─── Records supplied

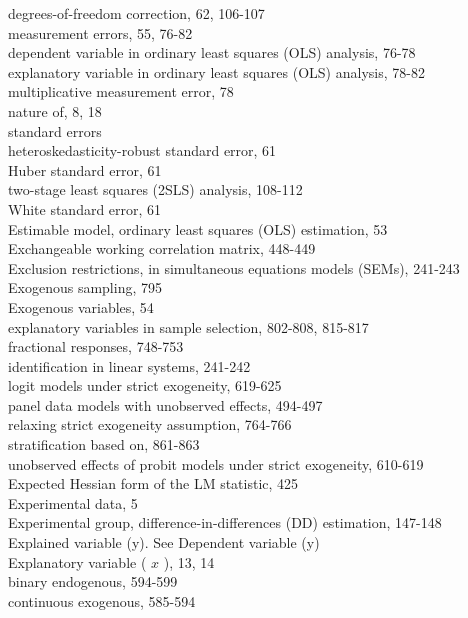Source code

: \documentclass[10pt]{article}
\begin{document}
degrees-of-freedom correction, 62, 106-107\\
measurement errors, 55, 76-82\\
dependent variable in ordinary least squares (OLS) analysis, 76-78\\
explanatory variable in ordinary least squares (OLS) analysis, 78-82\\
multiplicative measurement error, 78\\
nature of, 8, 18\\
standard errors\\
heteroskedasticity-robust standard error, 61\\
Huber standard error, 61\\
two-stage least squares (2SLS) analysis, 108-112\\
White standard error, 61\\
Estimable model, ordinary least squares (OLS) estimation, 53\\
Exchangeable working correlation matrix, 448-449\\
Exclusion restrictions, in simultaneous equations models (SEMs), 241-243\\
Exogenous sampling, 795\\
Exogenous variables, 54\\
explanatory variables in sample selection, 802-808, 815-817\\
fractional responses, 748-753\\
identification in linear systems, 241-242\\
logit models under strict exogeneity, 619-625\\
panel data models with unobserved effects, 494-497\\
relaxing strict exogeneity assumption, 764-766\\
stratification based on, 861-863\\
unobserved effects of probit models under strict exogeneity, 610-619\\
Expected Hessian form of the LM statistic, 425\\
Experimental data, 5\\
Experimental group, difference-in-differences (DD) estimation, 147-148\\
Explained variable (y). See Dependent variable (y)\\
Explanatory variable ( $x$ ), 13, 14\\
binary endogenous, 594-599\\
continuous exogenous, 585-594\\
\end{document}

──────

**Activity:**
Take the line holding "logit models under" and the lines after it through the end of the entries. Retype them exactly and add nothing.

**Expected answer:**
logit models under strict exogeneity, 619-625\\
panel data models with unobserved effects, 494-497\\
relaxing strict exogeneity assumption, 764-766\\
stratification based on, 861-863\\
unobserved effects of probit models under strict exogeneity, 610-619\\
Expected Hessian form of the LM statistic, 425\\
Experimental data, 5\\
Experimental group, difference-in-differences (DD) estimation, 147-148\\
Explained variable (y). See Dependent variable (y)\\
Explanatory variable ( $x$ ), 13, 14\\
binary endogenous, 594-599\\
continuous exogenous, 585-594\\
\end{document}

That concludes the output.